Let’s take a different point of view of exports…

We witnessed services sector’s share in total GDP has inevitably increased over the last 20-30 years. And the preference for and the composition of financial activities have most likely shaped based on this reality over time. It can be seen that Banking and Finance segments stand out most among the Service Activities. And we take a closer look at the details of the sectors; they clearly reflect that these two segments have been greatly improving in terms of foreign currency earning activities.

Now, let’s take a look at another sector: Competing in more than 120 countries worldwide, Turkish contractors helped our country take the second place right after China in the world league of giants. Getting the lion’s share of Service exports, Turkish tourism sector seems like it will grow stronger and stronger with the launch of Istanbul Airport. I normally show a sceptical approach to such “mega projects” but it’s a fait accompli and there’s nothing we can do about it now. It looks like THY, Pegasus and Atlas airlines will also get a considerable share when this new airport becomes fully operational.

“Even the Universities are exporters now…”
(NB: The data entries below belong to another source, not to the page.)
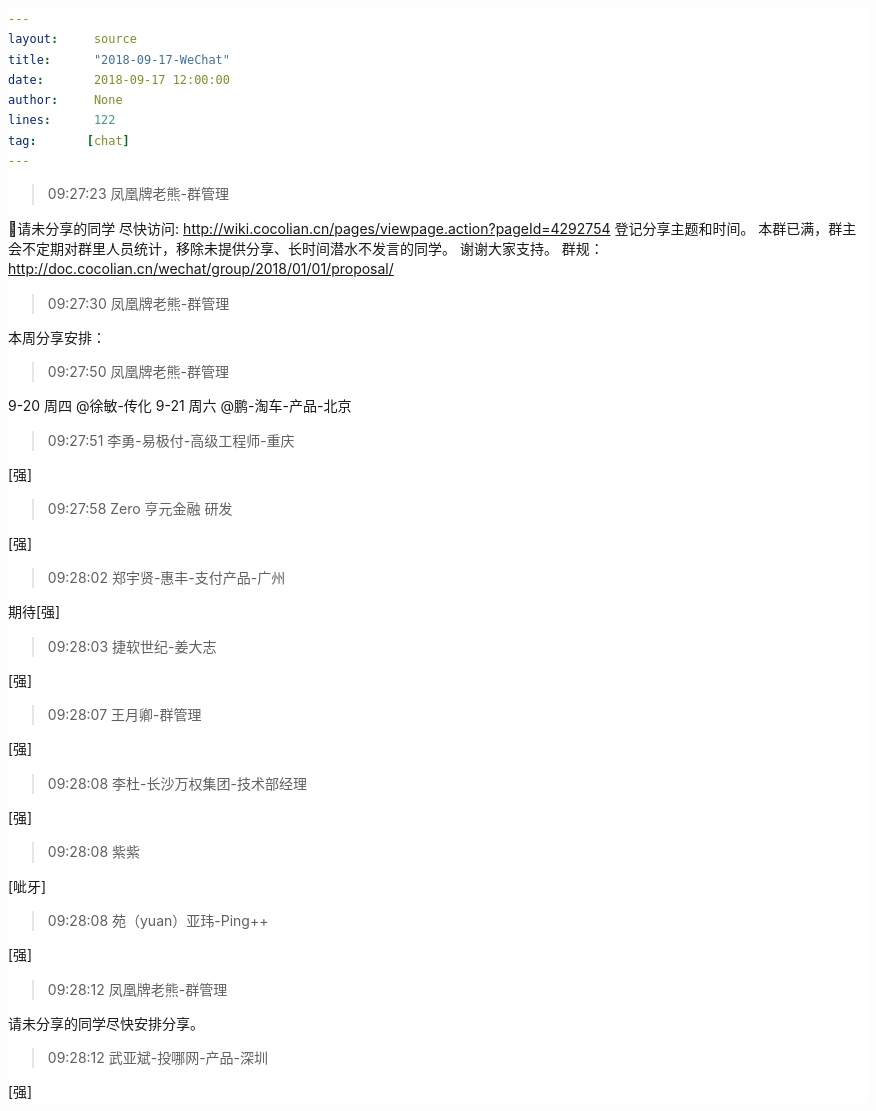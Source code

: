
 ```yaml
---
layout:     source 
title:      "2018-09-17-WeChat"
date:       2018-09-17 12:00:00
author:     None
lines:      122 
tag:       [chat]
---
```

> 09:27:23  凤凰牌老熊-群管理  
   
请未分享的同学 尽快访问: http://wiki.cocolian.cn/pages/viewpage.action?pageId=4292754  登记分享主题和时间。  本群已满，群主会不定期对群里人员统计，移除未提供分享、长时间潜水不发言的同学。 谢谢大家支持。   群规： http://doc.cocolian.cn/wechat/group/2018/01/01/proposal/  
   
> 09:27:30  凤凰牌老熊-群管理  
   
本周分享安排：   
   
> 09:27:50  凤凰牌老熊-群管理  
   
9-20 周四 @徐敏-传化  9-21 周六 @鹏-淘车-产品-北京    
   
> 09:27:51  李勇-易极付-高级工程师-重庆  
   
[强]  
   
> 09:27:58  Zero 亨元金融  研发  
   
[强]  
   
> 09:28:02  郑宇贤-惠丰-支付产品-广州  
   
期待[强]  
   
> 09:28:03  捷软世纪-姜大志  
   
[强]  
   
> 09:28:07  王月卿-群管理  
   
[强]  
   
> 09:28:08  李杜-长沙万权集团-技术部经理  
   
[强]  
   
> 09:28:08  紫紫  
   
[呲牙]  
   
> 09:28:08  苑（yuan）亚玮-Ping++  
   
[强]  
   
> 09:28:12  凤凰牌老熊-群管理  
   
请未分享的同学尽快安排分享。   
   
> 09:28:12  武亚斌-投哪网-产品-深圳  
   
[强]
A quick look at the education sector: Istanbul is home to a total of 140 thousand international students. Universities standing out with their large numbers of international students currently earn considerable amounts in foreign currency. While healthcare facilities, on the other hand, are providing health services to nearly 700 thousand international patients. When we combine the above-mentioned data with 32 million tourists visiting Turkey each year, we reach to a final amazing result. 44 billion dollars!

Altınbaş University ranks among the top three each year in Turkey’s international student recruitment charts. We highly expect our University to take one of top three places this year too. With its “internationalization” Mission and Vision, Altınbaş University’s doors are open to students from almost 70 countries.

All the facts I mentioned above clearly show us that the definition of foreign currency earning activities must be expanded while accordingly redesigning approaches to incentive regulation.